HOLLY HUMBERSTONE - ROOM SERVICE

Holly Humberstone grew up in a haunted family home in the dark green countryside outside of the small, smoky town of Grantham, England. Her first two EPs Falling Asleep at the Wheel and The Walls Are Way Too Thin speak to the sombreness of a rainy adolescence and young love gone up in smoke; the fogginess of stepping out of childhood and the crumbling of what is behind one's back; and the poetic but chilling haunting of city streets.

 

On her first album, 2022's Can You Afford To Lose Me?, built around the setting of her beloved childhood home as her parents and siblings are boxing up its things, and contemplating the natural themes of endings, bonds, haunting, and renewal, Humberstone's moon fae-voice and poetry and white magick-sound are crisp. "Can You Afford To Lose Me" is a siren's call atop an enchanted nighttime to a love Humberstone picks up time and time again; "Please Don't Leave Just Yet" is a sober plea recorded in a room passed through by gentle, nocturnal creatures; "Deep End" is a friendship bracelet of braided pine-needles and wisteria flowers for Holly's three sisters; "Haunted House" is a Gothic farewell cried out in a hollowed out home with the company of only the singer's piano; and "Falling Asleep At The Wheel" is an apologetic swan song to a deadened juvenile love as its last plumes heave to the ground.

 

Until about a week ago, off of Humberstone's second album to-be released on October 13th, were the singles "Superbloodmoon" featuring Houston's d4vd and "Antichrist," both comprised of lyricism pricked with Gothic literature and with a sound leaning towards cyber-Modernism. A metallic guitar and thick digital drum beats compose the body of "Superbloodmoon," static-fuzzing, dripping cyber, aluminum-y, and spinning-antennae sounds texture the song's soundscape, forming a complex arrangement of multiple mechanic parts. A luxuriant, silvery effect gently mechanizes Humberstone and d4vd's melodic voices, the two singing about connecting souls unbound by the human body; phrased in the terms of, "strip[ping] down to our vitals," and , "[being] obsessed with your design;" while under the spell of a witching icon, the "superbloodmoon."

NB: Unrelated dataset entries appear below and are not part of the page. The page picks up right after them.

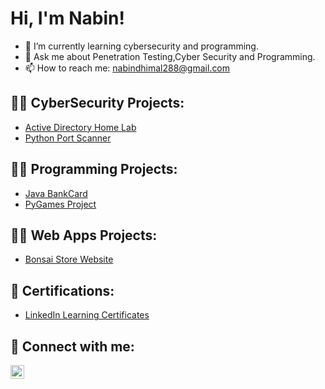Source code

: <h1>Hi, I'm Nabin! </h1>


- 🌱 I’m currently learning cybersecurity and programming.
- 💬 Ask me about Penetration Testing,Cyber Security and Programming.
- 📫 How to reach me: nabindhimal288@gmail.com

<h2>👨‍💻 CyberSecurity Projects:</h2>


  - [Active Directory Home Lab](https://github.com/)
  - [Python Port Scanner](https://github.com/nabindhimal/PortScanner)


<h2>🧑‍💻 Programming Projects:</h2>

- [Java BankCard](https://github.com/nabindhimal/JavaBankCard)
- [PyGames Project](https://github.com/nabindhimal/PyGames)

<h2>🧑‍💻 Web Apps Projects:</h2>

- [Bonsai Store Website](https://github.com/nabindhimal/BonsaiWebsite)

<h2> 📖 Certifications:</h2>

- [LinkedIn Learning Certificates](https://github.com/)


<h2> 🤳 Connect with me:</h2>


[<img align="left" alt="NabinDhimal | LinkedIn" width="22px" src="https://raw.githubusercontent.com/rahuldkjain/github-profile-readme-generator/master/src/images/icons/Social/linked-in-alt.svg" />][linkedin]
<!--[<img align="left" alt="NabinDhimal | Instagram" width="22px" src="https://cdn.jsdelivr.net/npm/simple-icons@v3/icons/instagram.svg" />][instagram]-->


[instagram]: https://www.instagram.com/
[linkedin]: https://linkedin.com/in/

<!--
**nabindhimal/nabindhimal** is a ✨ _special_ ✨ repository because its `README.md` (this file) appears on your GitHub profile.

Here are some ideas to get you started:

- 🔭 I’m currently working on ...
- 🌱 I’m currently learning ...
- 👯 I’m looking to collaborate on ...
- 🤔 I’m looking for help with ...
- 💬 Ask me about ...
- 📫 How to reach me: ...
- 😄 Pronouns: ...
- ⚡ Fun fact: ...
-->
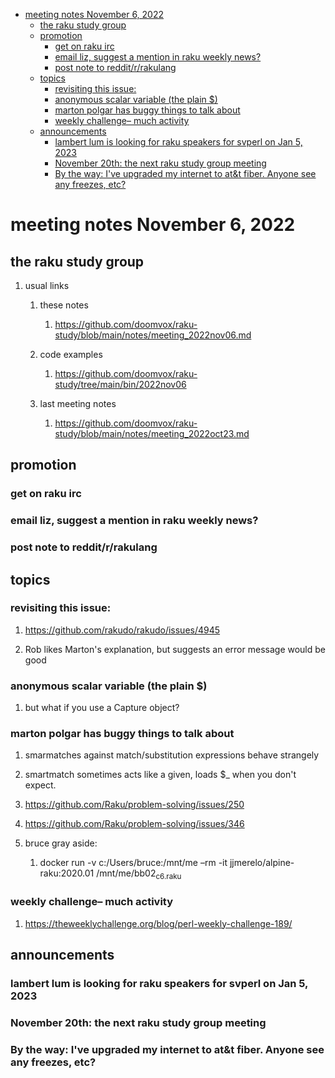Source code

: - [meeting notes November 6, 2022](#org1703d7c)
  - [the raku study group](#orga9a36a7)
  - [promotion](#org94bc94e)
    - [get on raku irc](#org2f572f1)
    - [email liz, suggest a mention in raku weekly news?](#org78770b7)
    - [post note to reddit/r/rakulang](#org0eb803f)
  - [topics](#orgde372ef)
    - [revisiting this issue:](#org0d17441)
    - [anonymous scalar variable (the plain $)](#orged44210)
    - [marton polgar has buggy things to talk about](#org963c50c)
    - [weekly challenge&#x2013; much activity](#org920e9ac)
  - [announcements](#orgdda19a3)
    - [lambert lum is looking for raku speakers for svperl on Jan 5, 2023](#orgd435adb)
    - [November 20th: the next raku study group meeting](#org62d920c)
    - [By the way: I've upgraded my internet to at&t fiber.  Anyone see any freezes, etc?](#orgb9b8c5b)


<a id="org1703d7c"></a>

# meeting notes November 6, 2022


<a id="orga9a36a7"></a>

## the raku study group

1.  usual links

    1.  these notes
    
        1.  <https://github.com/doomvox/raku-study/blob/main/notes/meeting_2022nov06.md>
    
    2.  code examples
    
        1.  <https://github.com/doomvox/raku-study/tree/main/bin/2022nov06>
    
    3.  last meeting notes
    
        1.  <https://github.com/doomvox/raku-study/blob/main/notes/meeting_2022oct23.md>


<a id="org94bc94e"></a>

## promotion


<a id="org2f572f1"></a>

### get on raku irc


<a id="org78770b7"></a>

### email liz, suggest a mention in raku weekly news?


<a id="org0eb803f"></a>

### post note to reddit/r/rakulang


<a id="orgde372ef"></a>

## topics


<a id="org0d17441"></a>

### revisiting this issue:

1.  <https://github.com/rakudo/rakudo/issues/4945>

2.  Rob likes Marton's explanation, but suggests an error message would be good


<a id="orged44210"></a>

### anonymous scalar variable (the plain $)

1.  but what if you use a Capture object?


<a id="org963c50c"></a>

### marton polgar has buggy things to talk about

1.  smarmatches against match/substitution expressions behave strangely

2.  smartmatch sometimes acts like a given, loads $\_ when you don't expect.

3.  <https://github.com/Raku/problem-solving/issues/250>

4.  <https://github.com/Raku/problem-solving/issues/346>

5.  bruce gray aside:

    1.  docker run -v c:/Users/bruce:/mnt/me &#x2013;rm -it jjmerelo/alpine-raku:2020.01    /mnt/me/bb02<sub>c6.raku</sub>


<a id="org920e9ac"></a>

### weekly challenge&#x2013; much activity

1.  <https://theweeklychallenge.org/blog/perl-weekly-challenge-189/>


<a id="orgdda19a3"></a>

## announcements


<a id="orgd435adb"></a>

### lambert lum is looking for raku speakers for svperl on Jan 5, 2023


<a id="org62d920c"></a>

### November 20th: the next raku study group meeting


<a id="orgb9b8c5b"></a>

### By the way: I've upgraded my internet to at&t fiber.  Anyone see any freezes, etc?
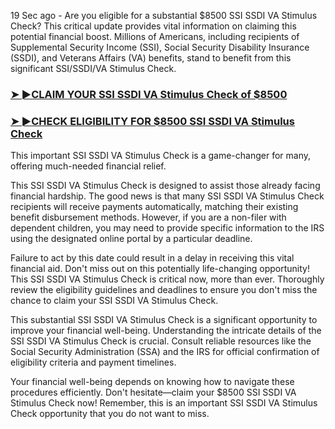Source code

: <p class="ng-star-inserted"><span class="ng-star-inserted" style="font-size: 14px;">19 Sec ago -&nbsp;Are you eligible for a substantial $8500 SSI SSDI VA Stimulus Check? This critical update provides vital information on claiming this potential financial boost. Millions of Americans, including recipients of Supplemental Security Income (SSI), Social Security Disability Insurance (SSDI), and Veterans Affairs (VA) benefits, stand to benefit from this significant SSI/SSDI/VA Stimulus Check.</span></p>

<h3><a href="https://t.co/wzuH2X6gn8">➤ ►CLAIM YOUR SSI SSDI VA Stimulus Check of $8500</a></h3>
<h3><a href="https://t.co/wzuH2X6gn8">➤ ►CHECK ELIGIBILITY FOR $8500 SSI SSDI VA Stimulus Check</a></h3>
<p class="ng-star-inserted"><span class="ng-star-inserted" style="font-size: 14px;">This important SSI SSDI VA Stimulus Check is a game-changer for many, offering much-needed financial relief.</span></p>
<p class="ng-star-inserted"><span style="font-size: 14px;"><span class="ng-star-inserted">This SSI SSDI VA Stimulus Check is designed to assist those already facing financial hardship. The good news is that many SSI SSDI VA Stimulus Check recipients will receive payments automatically, matching their existing benefit disbursement methods. However, if you are a non-filer with dependent children, you may need to provide specific information to the IRS using the designated online portal by a particular deadline. </span></span></p>
<p class="ng-star-inserted"><span style="font-size: 14px;"><span class="ng-star-inserted">Failure to act by this date could result in a delay in receiving this vital financial aid. Don't miss out on this potentially life-changing opportunity! This SSI SSDI VA Stimulus Check is critical now, more than ever. Thoroughly review the eligibility guidelines and deadlines to ensure you don't miss the chance to claim your SSI SSDI VA Stimulus Check.</span></span></p>
<p class="ng-star-inserted"><span class="ng-star-inserted" style="font-size: 14px;">This substantial SSI SSDI VA Stimulus Check is a significant opportunity to improve your financial well-being. Understanding the intricate details of the SSI SSDI VA Stimulus Check is crucial. Consult reliable resources like the Social Security Administration (SSA) and the IRS for official confirmation of eligibility criteria and payment timelines. </span></p>
<p class="ng-star-inserted"><span class="ng-star-inserted" style="font-size: 14px;">Your financial well-being depends on knowing how to navigate these procedures efficiently. Don't hesitate—claim your $8500 SSI SSDI VA Stimulus Check now! Remember, this is an important SSI SSDI VA Stimulus Check opportunity that you do not want to miss.</span></p>
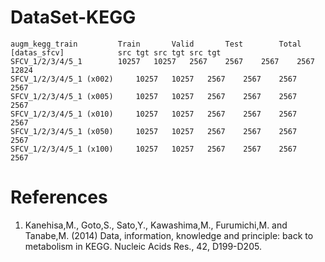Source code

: # DataSet-KEGG
	augm_kegg_train			Train		Valid		Test		Total	
	[datas_sfcv]			src	tgt	src	tgt	src	tgt
	SFCV_1/2/3/4/5_1		10257	10257	2567	2567	2567	2567	12824
	SFCV_1/2/3/4/5_1 (x002)		10257	10257	2567	2567	2567	2567	
	SFCV_1/2/3/4/5_1 (x005)		10257	10257	2567	2567	2567	2567	
	SFCV_1/2/3/4/5_1 (x010)		10257	10257	2567	2567	2567	2567	
	SFCV_1/2/3/4/5_1 (x050)		10257	10257	2567	2567	2567	2567	
	SFCV_1/2/3/4/5_1 (x100)		10257	10257	2567	2567	2567	2567	


# References
1.	Kanehisa,M., Goto,S., Sato,Y., Kawashima,M., Furumichi,M. and Tanabe,M. (2014) Data, information, knowledge and principle: back to metabolism in KEGG. Nucleic Acids Res., 42, D199-D205.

Humberstone's fae voice takes on a demoniac form on "Antichrist," the song's subject concerning the singer-songwriter's fears about and guilt over stealing the innocence and life-force of an intimate partner, in language that matches that of religious-tinged, Gothic monster novels: "Did I use your body? / Did I leave you broken," "So, come on give me hell, cause heaven knows I deserve it / It chills my bones to know you're suffering." Elements of industrial rock seep into synthy electro-pop to make up the song: a shivering digital backbone and low, echoing beats compose the spine, crunchier, menacing and smooth, silvery bars layer beside and fold on top of one another, and gliding trails sweep behind Humberstone's voice in the choruses.

 

Paint My Bedroom Black's third single dropped at the end of July: "Room Service" recreatesthe duty and grandeur of Gothic Romantic poetry, featuring Humberstone's promise to a beloved one suffering in a state of depression. The singer-songwriter borrows evocative symbols belonging to the poetic movement, "roses," "flowers," "garden," "tomb," "alcohol." She incorporates these symbols into declarations full of heroic devotion and humility: "I am carrying roses to you / So many flowers you're going to need a bigger room to fit them in," "I am burying the things that hurt you / I'm digging holes in the garden, babe, I made a tomb to put them in," "I am pining to be next to you / Just to get drunk, passing out in early afternoon from alcohol." In the second verse Humberstone presents a plan to take her beloved away from their place of misery - the two will lock themselves somewhere that they can't be found, where Humberstone can keep things as heavenly for her beloved as she possibly can. Even if they will be afflicted by the shadows that are haunting them, Humberstone will be by their side, watching over them. The singer-songwriter's voice is ethereal and strong as she dedicates each word, the single's soundscape possessing a whimsical, slightly grungey feeling. A twinkling and a rumbling guitar form the instrumental body that Hailey's voice rests on top of, softly luminescent piano keys flutter now and again, a sturdy oak voice harmonizes with Humberstone in the final lines of the choruses, as does Hailey's own heavier iron voice, in the second half of the song. A sprinkling of dust made of a silvery metal rests on top of every nook.